Allah -Subhaanahu Wa Ta’aalaa- berfirman:

الٓم * ذٰلِكَ الْكِتَابُ لَا رَيْبَ فِيْهِ هُدًى لِلْمُتَّقِيْنَ * الَّذِيْنَ يُؤْمِنُوْنَ بِالْغَيْبِ …

“Alif Laam Miim. Kitab (Al Qur’an) ini tidak ada keraguan padanya; petunjuk bagi mereka yang bertakwa, (yaitu) mereka yang beriman kepada yang ghaib,…” (QS. Al-Baqarah: 1-3)

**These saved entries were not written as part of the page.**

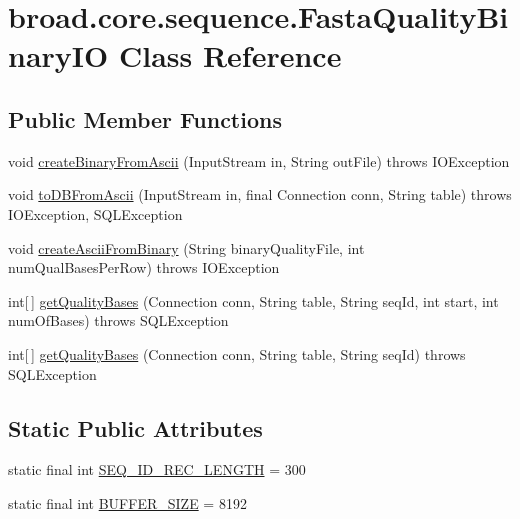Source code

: \hypertarget{classbroad_1_1core_1_1sequence_1_1_fasta_quality_binary_i_o}{\section{broad.\+core.\+sequence.\+Fasta\+Quality\+Binary\+I\+O Class Reference}
\label{classbroad_1_1core_1_1sequence_1_1_fasta_quality_binary_i_o}
}
\subsection*{Public Member Functions}
\begin{DoxyCompactItemize}
\item 
void \hyperlink{classbroad_1_1core_1_1sequence_1_1_fasta_quality_binary_i_o_aa61d72cc22872856e9344310c57f2bff}{create\+Binary\+From\+Ascii} (Input\+Stream in, String out\+File)  throws I\+O\+Exception 
\item 
void \hyperlink{classbroad_1_1core_1_1sequence_1_1_fasta_quality_binary_i_o_af2de5ee3639e1d9c16bc7fbade2cc076}{to\+D\+B\+From\+Ascii} (Input\+Stream in, final Connection conn, String table)  throws I\+O\+Exception, S\+Q\+L\+Exception 
\item 
void \hyperlink{classbroad_1_1core_1_1sequence_1_1_fasta_quality_binary_i_o_ab97e7ca335721336cee440cb805fcc0e}{create\+Ascii\+From\+Binary} (String binary\+Quality\+File, int num\+Qual\+Bases\+Per\+Row)  throws I\+O\+Exception 
\item 
int\mbox{[}$\,$\mbox{]} \hyperlink{classbroad_1_1core_1_1sequence_1_1_fasta_quality_binary_i_o_af7767894725b0c910df465a59b87d437}{get\+Quality\+Bases} (Connection conn, String table, String seq\+Id, int start, int num\+Of\+Bases)  throws S\+Q\+L\+Exception 
\item 
int\mbox{[}$\,$\mbox{]} \hyperlink{classbroad_1_1core_1_1sequence_1_1_fasta_quality_binary_i_o_a7c627c4bd0d0b5a9c4ae2005fd908065}{get\+Quality\+Bases} (Connection conn, String table, String seq\+Id)  throws S\+Q\+L\+Exception 
\end{DoxyCompactItemize}
\subsection*{Static Public Attributes}
\begin{DoxyCompactItemize}
\item 
static final int \hyperlink{classbroad_1_1core_1_1sequence_1_1_fasta_quality_binary_i_o_a3c8ecdb5a93f86f2a1cff925a3603660}{S\+E\+Q\+\_\+\+I\+D\+\_\+\+R\+E\+C\+\_\+\+L\+E\+N\+G\+T\+H} = 300
\item 
static final int \hyperlink{classbroad_1_1core_1_1sequence_1_1_fasta_quality_binary_i_o_af92ef4c8281e95df9d7ecb8cfd0c0662}{B\+U\+F\+F\+E\+R\+\_\+\+S\+I\+Z\+E} = 8192
\end{DoxyCompactItemize}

Sungguh Allah -Ta’aalaa- telah memuji ilmu dan ahli ilmu, dan Dia mendorong hamba-hamba-Nya kepada ilmu dan agar mereka berbekal dengannya. Demikian juga Nabi -shallallaahu ‘alaihi wa sallam- sebutkan dalam Sunnah beliau.

Di antara keutamaan orang-orang yang berilmu -dan juga keutamaan orang-orang yang menuntut ilmu- yang disebutkan di dalam Al-Qur’an dan As-Sunnah, adalah:

1. Dengan ilmu seseorang bisa mencapai derajat menjadi saksi atas Tauhid.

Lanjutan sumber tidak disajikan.